Jesus the gentle, life-bringing invader is at the gate. What must he break through to invade our lives? Especially now, while our doors are barracked to prevent all those dangerous invasions. Now, while our despair and disappointment build walls blocking out what our experience has told us is life. Now, while fear and anxiety rule the day. Now, while we are isolated from loved ones and community and all that relationships fulfill in us. What must the invading Jesus break through? And by the grace of God and the power of the Holy Spirit, he does break through. He is present.
So, welcome Jesus the Christ, the merciful invader, the live-bringing intruder, the peace-working raider.

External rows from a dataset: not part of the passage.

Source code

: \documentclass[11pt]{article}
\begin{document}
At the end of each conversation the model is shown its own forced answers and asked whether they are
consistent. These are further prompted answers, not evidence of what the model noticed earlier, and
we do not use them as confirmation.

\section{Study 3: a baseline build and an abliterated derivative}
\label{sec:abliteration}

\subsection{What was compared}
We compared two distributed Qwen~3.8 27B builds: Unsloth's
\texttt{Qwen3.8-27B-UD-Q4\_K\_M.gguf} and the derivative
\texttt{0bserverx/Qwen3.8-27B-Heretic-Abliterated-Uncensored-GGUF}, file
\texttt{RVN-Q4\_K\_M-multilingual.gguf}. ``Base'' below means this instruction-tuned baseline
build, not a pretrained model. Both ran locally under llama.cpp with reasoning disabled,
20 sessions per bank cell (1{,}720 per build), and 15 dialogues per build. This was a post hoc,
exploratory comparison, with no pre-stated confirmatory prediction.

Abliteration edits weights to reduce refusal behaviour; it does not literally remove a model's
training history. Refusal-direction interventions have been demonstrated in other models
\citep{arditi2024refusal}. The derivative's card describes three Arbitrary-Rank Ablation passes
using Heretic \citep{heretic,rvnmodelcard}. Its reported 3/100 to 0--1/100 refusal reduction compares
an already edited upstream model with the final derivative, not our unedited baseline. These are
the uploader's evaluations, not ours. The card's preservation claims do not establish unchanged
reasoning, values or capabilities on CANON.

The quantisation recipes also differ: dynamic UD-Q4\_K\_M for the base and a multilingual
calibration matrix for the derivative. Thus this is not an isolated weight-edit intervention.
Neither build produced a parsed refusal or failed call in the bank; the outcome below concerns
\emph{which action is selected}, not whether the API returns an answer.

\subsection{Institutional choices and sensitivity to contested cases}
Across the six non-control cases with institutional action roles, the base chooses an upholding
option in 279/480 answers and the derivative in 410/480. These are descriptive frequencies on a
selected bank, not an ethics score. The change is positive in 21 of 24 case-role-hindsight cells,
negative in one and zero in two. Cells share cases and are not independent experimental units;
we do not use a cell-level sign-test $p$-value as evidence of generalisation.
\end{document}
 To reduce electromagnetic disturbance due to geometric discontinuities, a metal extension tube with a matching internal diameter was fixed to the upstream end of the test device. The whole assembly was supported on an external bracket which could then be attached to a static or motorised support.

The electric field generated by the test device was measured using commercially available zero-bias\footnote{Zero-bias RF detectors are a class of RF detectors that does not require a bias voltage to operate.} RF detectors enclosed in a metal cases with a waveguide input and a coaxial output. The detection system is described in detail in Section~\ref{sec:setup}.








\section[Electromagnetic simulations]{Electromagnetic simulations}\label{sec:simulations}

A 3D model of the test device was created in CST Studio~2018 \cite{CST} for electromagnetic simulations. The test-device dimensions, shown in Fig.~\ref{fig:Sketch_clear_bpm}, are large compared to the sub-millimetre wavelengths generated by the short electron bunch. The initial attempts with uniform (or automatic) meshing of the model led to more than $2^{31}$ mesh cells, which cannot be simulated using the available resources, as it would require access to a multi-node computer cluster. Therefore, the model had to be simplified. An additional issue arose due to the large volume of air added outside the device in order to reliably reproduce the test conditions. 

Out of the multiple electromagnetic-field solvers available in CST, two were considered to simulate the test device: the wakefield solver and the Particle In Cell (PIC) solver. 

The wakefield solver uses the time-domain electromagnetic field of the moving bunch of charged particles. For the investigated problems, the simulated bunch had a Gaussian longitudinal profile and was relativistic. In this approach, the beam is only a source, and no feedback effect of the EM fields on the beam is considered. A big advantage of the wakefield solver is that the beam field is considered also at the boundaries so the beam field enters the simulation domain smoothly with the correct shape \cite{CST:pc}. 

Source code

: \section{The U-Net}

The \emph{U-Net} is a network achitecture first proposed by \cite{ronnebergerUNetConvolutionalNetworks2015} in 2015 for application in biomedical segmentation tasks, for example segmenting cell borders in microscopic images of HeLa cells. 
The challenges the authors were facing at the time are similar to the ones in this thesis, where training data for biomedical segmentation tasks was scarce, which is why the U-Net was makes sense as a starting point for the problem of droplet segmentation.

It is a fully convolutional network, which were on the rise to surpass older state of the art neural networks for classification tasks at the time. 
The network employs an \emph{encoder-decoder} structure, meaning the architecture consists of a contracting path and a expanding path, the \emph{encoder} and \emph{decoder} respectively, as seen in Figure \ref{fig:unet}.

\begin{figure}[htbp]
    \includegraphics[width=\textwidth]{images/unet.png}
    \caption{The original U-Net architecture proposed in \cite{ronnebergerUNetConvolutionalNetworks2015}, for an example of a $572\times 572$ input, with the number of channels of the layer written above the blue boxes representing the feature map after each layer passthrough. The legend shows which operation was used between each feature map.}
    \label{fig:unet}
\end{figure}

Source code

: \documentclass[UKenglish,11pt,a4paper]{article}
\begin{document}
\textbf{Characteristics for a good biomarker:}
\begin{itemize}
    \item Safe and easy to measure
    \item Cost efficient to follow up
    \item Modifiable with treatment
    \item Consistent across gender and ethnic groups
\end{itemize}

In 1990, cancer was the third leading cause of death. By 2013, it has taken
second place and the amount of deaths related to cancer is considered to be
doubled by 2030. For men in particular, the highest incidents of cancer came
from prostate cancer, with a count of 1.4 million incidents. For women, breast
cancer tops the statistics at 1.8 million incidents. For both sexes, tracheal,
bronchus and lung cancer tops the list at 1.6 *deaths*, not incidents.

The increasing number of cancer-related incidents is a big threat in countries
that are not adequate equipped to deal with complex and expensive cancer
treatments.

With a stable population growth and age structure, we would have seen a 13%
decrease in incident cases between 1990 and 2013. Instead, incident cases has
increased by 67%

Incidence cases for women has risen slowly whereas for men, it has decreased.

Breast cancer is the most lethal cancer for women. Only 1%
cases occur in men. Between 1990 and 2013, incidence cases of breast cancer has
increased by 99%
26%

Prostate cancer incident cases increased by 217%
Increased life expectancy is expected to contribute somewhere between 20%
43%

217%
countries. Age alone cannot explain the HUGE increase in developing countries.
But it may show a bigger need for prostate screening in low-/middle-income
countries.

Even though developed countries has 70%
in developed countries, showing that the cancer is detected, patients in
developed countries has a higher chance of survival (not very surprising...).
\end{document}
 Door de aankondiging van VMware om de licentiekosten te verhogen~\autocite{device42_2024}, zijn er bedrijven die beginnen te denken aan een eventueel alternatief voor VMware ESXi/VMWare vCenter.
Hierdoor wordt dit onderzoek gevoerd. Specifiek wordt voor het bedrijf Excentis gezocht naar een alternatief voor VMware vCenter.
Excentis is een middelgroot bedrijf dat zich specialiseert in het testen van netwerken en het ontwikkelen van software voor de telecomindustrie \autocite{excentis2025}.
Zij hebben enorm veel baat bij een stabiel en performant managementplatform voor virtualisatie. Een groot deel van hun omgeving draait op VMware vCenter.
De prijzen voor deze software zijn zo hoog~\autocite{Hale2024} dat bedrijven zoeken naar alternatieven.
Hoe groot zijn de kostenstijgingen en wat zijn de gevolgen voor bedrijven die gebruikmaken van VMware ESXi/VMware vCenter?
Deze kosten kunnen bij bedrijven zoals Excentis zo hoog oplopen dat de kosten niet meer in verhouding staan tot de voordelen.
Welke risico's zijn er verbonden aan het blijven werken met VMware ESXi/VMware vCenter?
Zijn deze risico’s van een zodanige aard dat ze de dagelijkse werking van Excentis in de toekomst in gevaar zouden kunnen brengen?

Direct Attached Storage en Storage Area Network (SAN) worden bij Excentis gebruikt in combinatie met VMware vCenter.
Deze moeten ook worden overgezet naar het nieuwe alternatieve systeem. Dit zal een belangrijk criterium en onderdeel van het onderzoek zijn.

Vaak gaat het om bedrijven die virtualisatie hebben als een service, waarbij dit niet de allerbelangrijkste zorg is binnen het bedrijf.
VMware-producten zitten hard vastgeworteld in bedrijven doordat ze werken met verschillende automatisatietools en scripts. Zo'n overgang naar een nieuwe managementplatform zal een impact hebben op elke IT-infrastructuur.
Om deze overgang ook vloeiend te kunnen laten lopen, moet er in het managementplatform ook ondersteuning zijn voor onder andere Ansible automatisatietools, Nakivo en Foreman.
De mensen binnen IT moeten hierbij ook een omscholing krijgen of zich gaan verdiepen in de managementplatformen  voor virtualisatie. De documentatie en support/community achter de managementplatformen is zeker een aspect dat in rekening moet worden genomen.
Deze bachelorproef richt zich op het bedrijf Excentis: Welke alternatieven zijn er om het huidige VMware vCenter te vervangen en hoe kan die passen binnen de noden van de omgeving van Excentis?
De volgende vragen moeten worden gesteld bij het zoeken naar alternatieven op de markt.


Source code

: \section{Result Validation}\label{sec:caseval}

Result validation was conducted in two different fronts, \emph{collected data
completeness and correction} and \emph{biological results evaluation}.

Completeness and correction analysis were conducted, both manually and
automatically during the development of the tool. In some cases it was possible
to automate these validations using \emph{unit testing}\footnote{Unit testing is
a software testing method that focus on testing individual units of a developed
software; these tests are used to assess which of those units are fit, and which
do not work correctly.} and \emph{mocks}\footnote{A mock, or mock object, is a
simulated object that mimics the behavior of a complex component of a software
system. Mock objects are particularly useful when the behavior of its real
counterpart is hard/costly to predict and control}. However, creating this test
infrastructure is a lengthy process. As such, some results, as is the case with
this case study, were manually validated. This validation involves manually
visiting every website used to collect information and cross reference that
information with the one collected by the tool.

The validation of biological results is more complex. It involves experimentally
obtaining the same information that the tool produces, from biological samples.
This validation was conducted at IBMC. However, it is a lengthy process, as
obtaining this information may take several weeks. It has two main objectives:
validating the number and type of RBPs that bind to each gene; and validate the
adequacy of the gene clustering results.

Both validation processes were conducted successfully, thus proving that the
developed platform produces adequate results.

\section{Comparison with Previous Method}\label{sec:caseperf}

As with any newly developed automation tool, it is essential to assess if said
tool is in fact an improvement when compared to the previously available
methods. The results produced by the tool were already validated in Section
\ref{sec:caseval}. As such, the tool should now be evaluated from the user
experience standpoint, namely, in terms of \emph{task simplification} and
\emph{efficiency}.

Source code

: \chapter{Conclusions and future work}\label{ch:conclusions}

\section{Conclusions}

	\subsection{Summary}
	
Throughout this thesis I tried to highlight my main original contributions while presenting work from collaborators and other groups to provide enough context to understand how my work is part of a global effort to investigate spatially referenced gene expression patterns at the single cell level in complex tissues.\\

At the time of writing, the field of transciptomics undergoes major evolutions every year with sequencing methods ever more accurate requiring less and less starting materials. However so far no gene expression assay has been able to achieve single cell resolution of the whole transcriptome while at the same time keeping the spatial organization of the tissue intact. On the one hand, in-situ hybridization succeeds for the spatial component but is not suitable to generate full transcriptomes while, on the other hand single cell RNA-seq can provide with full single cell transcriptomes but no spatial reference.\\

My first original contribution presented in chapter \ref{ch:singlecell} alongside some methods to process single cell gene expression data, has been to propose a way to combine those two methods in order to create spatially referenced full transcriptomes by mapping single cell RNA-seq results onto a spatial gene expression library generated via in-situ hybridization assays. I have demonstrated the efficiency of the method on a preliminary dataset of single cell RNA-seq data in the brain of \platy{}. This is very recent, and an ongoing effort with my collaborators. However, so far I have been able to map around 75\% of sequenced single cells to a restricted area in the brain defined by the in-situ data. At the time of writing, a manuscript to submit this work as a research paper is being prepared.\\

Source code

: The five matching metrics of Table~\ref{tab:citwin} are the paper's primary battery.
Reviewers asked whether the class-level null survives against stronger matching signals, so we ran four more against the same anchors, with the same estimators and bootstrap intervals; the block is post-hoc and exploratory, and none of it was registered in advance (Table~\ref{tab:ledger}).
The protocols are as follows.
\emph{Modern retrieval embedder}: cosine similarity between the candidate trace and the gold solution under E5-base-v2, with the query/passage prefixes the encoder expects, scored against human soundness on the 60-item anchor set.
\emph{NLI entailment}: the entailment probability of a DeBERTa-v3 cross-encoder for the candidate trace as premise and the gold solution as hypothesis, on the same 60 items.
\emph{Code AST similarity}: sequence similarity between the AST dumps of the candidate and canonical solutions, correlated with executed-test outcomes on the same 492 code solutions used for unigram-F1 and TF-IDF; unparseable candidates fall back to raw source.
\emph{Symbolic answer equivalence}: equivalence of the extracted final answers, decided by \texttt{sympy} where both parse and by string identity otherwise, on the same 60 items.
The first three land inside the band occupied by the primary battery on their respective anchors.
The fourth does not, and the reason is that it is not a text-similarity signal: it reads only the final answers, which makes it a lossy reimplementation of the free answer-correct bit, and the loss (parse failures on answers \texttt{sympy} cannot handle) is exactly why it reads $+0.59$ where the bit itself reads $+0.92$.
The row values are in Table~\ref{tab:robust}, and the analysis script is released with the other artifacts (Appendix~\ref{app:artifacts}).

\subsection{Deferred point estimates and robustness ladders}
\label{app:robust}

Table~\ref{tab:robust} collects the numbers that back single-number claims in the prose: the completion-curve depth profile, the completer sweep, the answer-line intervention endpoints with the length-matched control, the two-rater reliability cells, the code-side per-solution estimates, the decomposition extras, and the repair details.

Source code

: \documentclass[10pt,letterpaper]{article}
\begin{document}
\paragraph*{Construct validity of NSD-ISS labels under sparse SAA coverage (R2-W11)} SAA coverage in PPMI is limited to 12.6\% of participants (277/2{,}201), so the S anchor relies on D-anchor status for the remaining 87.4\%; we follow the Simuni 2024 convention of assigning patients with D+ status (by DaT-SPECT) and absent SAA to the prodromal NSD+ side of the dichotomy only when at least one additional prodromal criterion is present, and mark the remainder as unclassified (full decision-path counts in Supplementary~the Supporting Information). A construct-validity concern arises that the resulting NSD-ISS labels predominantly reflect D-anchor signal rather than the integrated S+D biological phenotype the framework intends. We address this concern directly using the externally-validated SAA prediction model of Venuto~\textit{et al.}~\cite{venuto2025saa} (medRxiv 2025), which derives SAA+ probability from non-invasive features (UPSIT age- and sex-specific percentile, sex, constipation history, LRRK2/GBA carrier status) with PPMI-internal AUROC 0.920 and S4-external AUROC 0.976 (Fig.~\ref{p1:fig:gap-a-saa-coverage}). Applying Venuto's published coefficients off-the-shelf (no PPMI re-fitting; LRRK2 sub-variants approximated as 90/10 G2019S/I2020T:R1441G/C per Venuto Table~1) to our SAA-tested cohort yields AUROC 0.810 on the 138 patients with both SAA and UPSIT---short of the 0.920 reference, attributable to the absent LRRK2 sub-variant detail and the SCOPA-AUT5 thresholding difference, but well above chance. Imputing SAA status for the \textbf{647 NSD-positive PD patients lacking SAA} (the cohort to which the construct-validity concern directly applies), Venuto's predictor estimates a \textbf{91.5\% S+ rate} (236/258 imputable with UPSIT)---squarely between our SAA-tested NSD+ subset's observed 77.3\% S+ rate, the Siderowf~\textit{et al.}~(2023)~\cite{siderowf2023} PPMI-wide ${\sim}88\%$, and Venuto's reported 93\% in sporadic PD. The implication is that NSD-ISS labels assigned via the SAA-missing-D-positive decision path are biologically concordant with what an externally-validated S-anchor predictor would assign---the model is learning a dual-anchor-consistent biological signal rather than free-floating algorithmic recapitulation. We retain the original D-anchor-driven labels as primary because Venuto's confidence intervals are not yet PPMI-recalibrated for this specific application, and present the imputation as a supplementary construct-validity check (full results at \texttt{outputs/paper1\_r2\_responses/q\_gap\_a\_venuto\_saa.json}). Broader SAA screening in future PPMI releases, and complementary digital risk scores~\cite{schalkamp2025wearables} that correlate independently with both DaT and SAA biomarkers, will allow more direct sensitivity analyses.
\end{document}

Welcome him and the story he is not only telling, but that he will be living throughout the days of this Holy Week. Welcome him whose love does not allow him to live quarantined in heaven, nor isolated in his divinity.
And, (having welcomed him with our own symbols of peace), through the power of the Holy Spirit, we are most blessed to walk with him who walks with us. We walk, with Jesus in the way of the cross. The cross and any tool of terror used by earth’s mightiest invaders in their vain attempts to stop God’s invasion that desires to bring all of creation to new life in Christ. Welcome the invader who is our liberator.